Published by Bill on 25 Apr 2008 at 01:49 pm
E-pistle April 25
Why Houses Matter
This past Monday Becky and I paid the bank an exorbitant amount of money for two keys to a house here in Langhorne. Then on Tuesday we traveled the length of the turnpike to oversee the packing of all our worldly goods in anticipation of tomorrow's reunion with them in here in Langhorne.
The car rolled to a stop at the curb in front our house in Beaver and the place looked just like it looked three months ago, except that the lawn had waken from its winter slumber and was stretching its new green blades towards the warm sun. Our next door neighbors were in their yard and glad to see us and to catch us up on all the news from up and down the street. We let ourselves into the house and as we crossed the threshold into that familiar space we stepped back into a place where all the joys of 90 days at Langhorne Presbyterian Church had yet to be met.
We spent just about an even 48 hours in Beaver taking care of business at the bank and the real estate agent's office, stopping by Park Church and visiting with friends. But mostly we made sure that all those things that filled the house on Taylor Avenue – tables, beds and chairs, pots, pans and china, photo albums, art projects and knickknacks that tell stories of trips and friends and favorite places – were safely secured by the movers in preparation for the trip to Langhorne.
When the truck was loaded and packers gone, Becky and I walked through our empty house one final time and we prayed the last prayer we would pray within those four walls. We thanked God for our children who grew into adulthood in that house, for Christmas celebrations and evenings with friends, good neighbors and long walks along the bluff above the Ohio River. It was a good house; just the right house for that season in our life.
As we wound our way over the Alleghenies and through those turnpike tunnels that lead from west to east, I thought a lot about our house and houses in general. Part of me doesn't like the idea that Becky and I have accumulated so much stuff over the years and that we will be "downsizing" into a house that could accommodate an entire extended family of aunts and uncles and grandparents and cousins in the favelas of Brazil or the villages of Guatemala. I remembered that Jesus told the would-be disciple, "Foxes have holes and birds of the air have nests, but the Son of Man has no place to lay his head." (Luke 9:58) I wondered about the Christian wisdom of being a homeowner.
Asceticism, the denouncing of worldly pleasures and possessions, always shows up as an expression of the spiritual life, and Christian asceticism has much to teach every disciple. But it is a heresy to devise some sort of system that makes the ascetic more spiritual than his housewife sister or closer to God than her computer engineer brother.
Houses, places to lay your head, are important to Christ's people (just as not getting too attached to them is important to Christ's people).

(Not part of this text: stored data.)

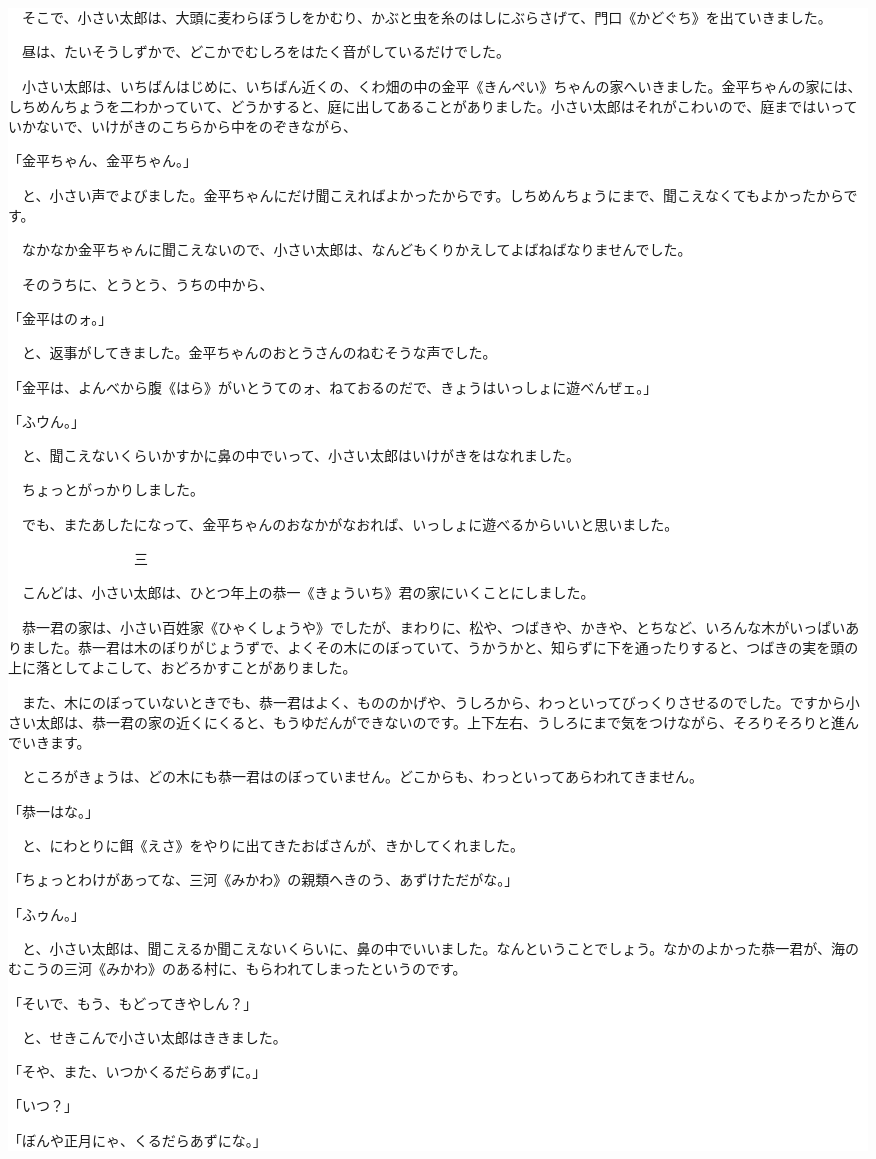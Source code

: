 

　そこで、小さい太郎は、大頭に麦わらぼうしをかむり、かぶと虫を糸のはしにぶらさげて、門口《かどぐち》を出ていきました。

　昼は、たいそうしずかで、どこかでむしろをはたく音がしているだけでした。

　小さい太郎は、いちばんはじめに、いちばん近くの、くわ畑の中の金平《きんぺい》ちゃんの家へいきました。金平ちゃんの家には、しちめんちょうを二わかっていて、どうかすると、庭に出してあることがありました。小さい太郎はそれがこわいので、庭まではいっていかないで、いけがきのこちらから中をのぞきながら、

「金平ちゃん、金平ちゃん。」

　と、小さい声でよびました。金平ちゃんにだけ聞こえればよかったからです。しちめんちょうにまで、聞こえなくてもよかったからです。

　なかなか金平ちゃんに聞こえないので、小さい太郎は、なんどもくりかえしてよばねばなりませんでした。

　そのうちに、とうとう、うちの中から、

「金平はのォ。」

　と、返事がしてきました。金平ちゃんのおとうさんのねむそうな声でした。

「金平は、よんべから腹《はら》がいとうてのォ、ねておるのだで、きょうはいっしょに遊べんぜェ。」

「ふウん。」

　と、聞こえないくらいかすかに鼻の中でいって、小さい太郎はいけがきをはなれました。

　ちょっとがっかりしました。

　でも、またあしたになって、金平ちゃんのおなかがなおれば、いっしょに遊べるからいいと思いました。



　　　　　　　　　三



　こんどは、小さい太郎は、ひとつ年上の恭一《きょういち》君の家にいくことにしました。

　恭一君の家は、小さい百姓家《ひゃくしょうや》でしたが、まわりに、松や、つばきや、かきや、とちなど、いろんな木がいっぱいありました。恭一君は木のぼりがじょうずで、よくその木にのぼっていて、うかうかと、知らずに下を通ったりすると、つばきの実を頭の上に落としてよこして、おどろかすことがありました。

　また、木にのぼっていないときでも、恭一君はよく、もののかげや、うしろから、わっといってびっくりさせるのでした。ですから小さい太郎は、恭一君の家の近くにくると、もうゆだんができないのです。上下左右、うしろにまで気をつけながら、そろりそろりと進んでいきます。

　ところがきょうは、どの木にも恭一君はのぼっていません。どこからも、わっといってあらわれてきません。

「恭一はな。」

　と、にわとりに餌《えさ》をやりに出てきたおばさんが、きかしてくれました。

「ちょっとわけがあってな、三河《みかわ》の親類へきのう、あずけただがな。」

「ふゥん。」

　と、小さい太郎は、聞こえるか聞こえないくらいに、鼻の中でいいました。なんということでしょう。なかのよかった恭一君が、海のむこうの三河《みかわ》のある村に、もらわれてしまったというのです。

「そいで、もう、もどってきやしん？」

　と、せきこんで小さい太郎はききました。

「そや、また、いつかくるだらあずに。」

「いつ？」

「ぼんや正月にゃ、くるだらあずにな。」
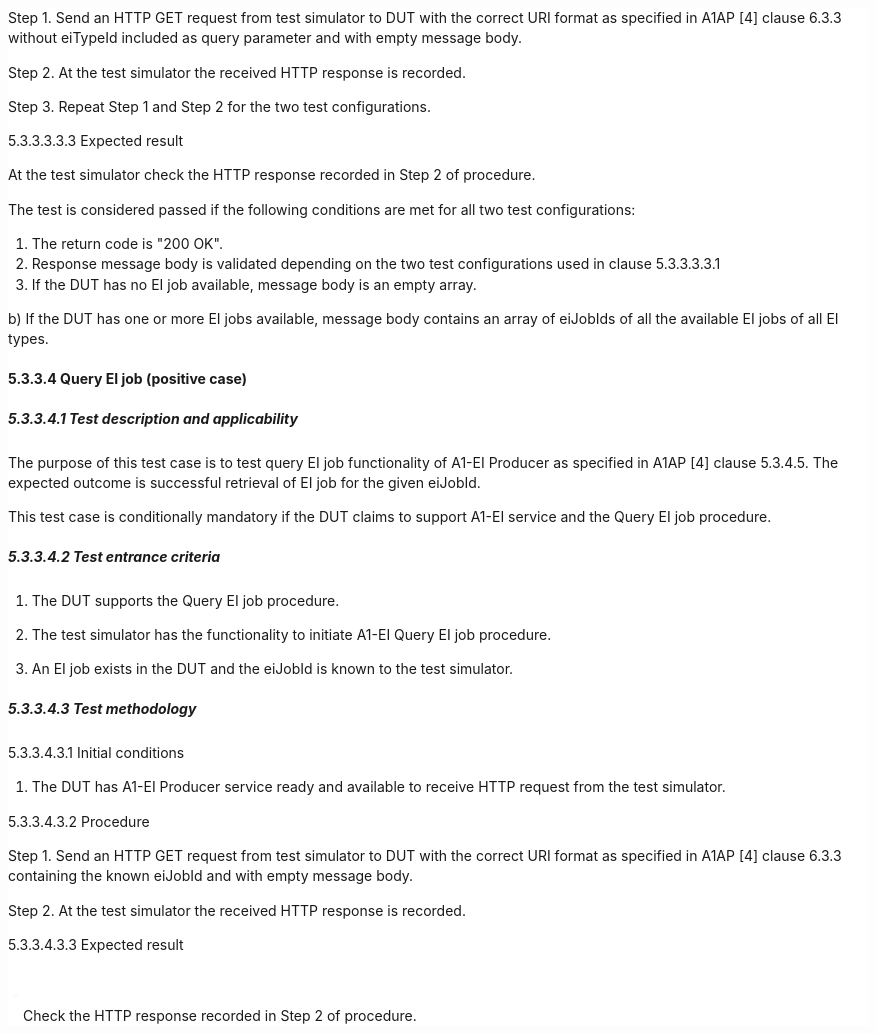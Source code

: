 Step 1. Send an HTTP GET request from test simulator to DUT with the correct URI format as specified in A1AP [4] clause 6.3.3 without eiTypeId included as query parameter and with empty message body.

Step 2. At the test simulator the received HTTP response is recorded.

Step 3. Repeat Step 1 and Step 2 for the two test configurations.

5.3.3.3.3.3 Expected result

At the test simulator check the HTTP response recorded in Step 2 of procedure.

The test is considered passed if the following conditions are met for all two test configurations:

1. The return code is "200 OK".
2. Response message body is validated depending on the two test configurations used in clause 5.3.3.3.3.1
3. If the DUT has no EI job available, message body is an empty array.

b) If the DUT has one or more EI jobs available, message body contains an array of eiJobIds of all the available EI jobs of all EI types.

#### 5.3.3.4 Query EI job (positive case)

##### 5.3.3.4.1 Test description and applicability

The purpose of this test case is to test query EI job functionality of A1-EI Producer as specified in A1AP [4] clause 5.3.4.5. The expected outcome is successful retrieval of EI job for the given eiJobId.

This test case is conditionally mandatory if the DUT claims to support A1-EI service and the Query EI job procedure.

##### 5.3.3.4.2 Test entrance criteria

1) The DUT supports the Query EI job procedure.

2) The test simulator has the functionality to initiate A1-EI Query EI job procedure.

3) An EI job exists in the DUT and the eiJobId is known to the test simulator.

##### 5.3.3.4.3 Test methodology

5.3.3.4.3.1 Initial conditions

1) The DUT has A1-EI Producer service ready and available to receive HTTP request from the test simulator.

5.3.3.4.3.2 Procedure

Step 1. Send an HTTP GET request from test simulator to DUT with the correct URI format as specified in A1AP [4] clause 6.3.3 containing the known eiJobId and with empty message body.

Step 2. At the test simulator the received HTTP response is recorded.

5.3.3.4.3.3 Expected result

![](../assets/images/d6f24ca75499.png)Check the HTTP response recorded in Step 2 of procedure.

Jesus enjoyed the hospitality of homes – the home of Peter's mother-in-law, the home of Mary and Martha, the home of Zacchaeus, the home of Simon the Pharisee and many more. Philemon, Nympha, Aquila and Priscilla, Philip, Simon the Tanner, Lydia, Jason, Titius, and Mnasom are among the homeowners whose house-welcome to the early church is commended.
Houses are important because they are the places where meals are shared and children nurtured, strangers welcomed and memories stored. Houses are important because Jesus likes to visit in them and to live there with us. The Father sent the Son into a world of houses. Eugene Peterson's provocative translation of John 1:16 gets at this aspect of the incarnation: "The Word became flesh and blood, and moved into the neighborhood."
There were tears mixed with that final prayer in the house on Taylor Avenue in Beaver, but they were not tears of sorrow; they were tears of joy. Jesus was with us in that old house during all the high days of celebration and during the days when relationships were stretched and nerves frayed. He was there when decisions were made about colleges and careers. He was with us when bad news broke in like a brigand through a basement window, stealing our joy, and when good news came knocking at the front door. He was there through it all.
Tomorrow evening after the moving van pulls away from the curb in front of 31 Golf Club Dr. in Langhorne and we are surrounded by a sea of boxes and by tables and chairs who are confused about which room they're supposed to be in, Becky and I will need to stop and pray and be sure to say that Jesus is welcomed to our new home, too. Welcome to stay, come what may.
The Word became flesh and dwelt among us, full of grace and truth.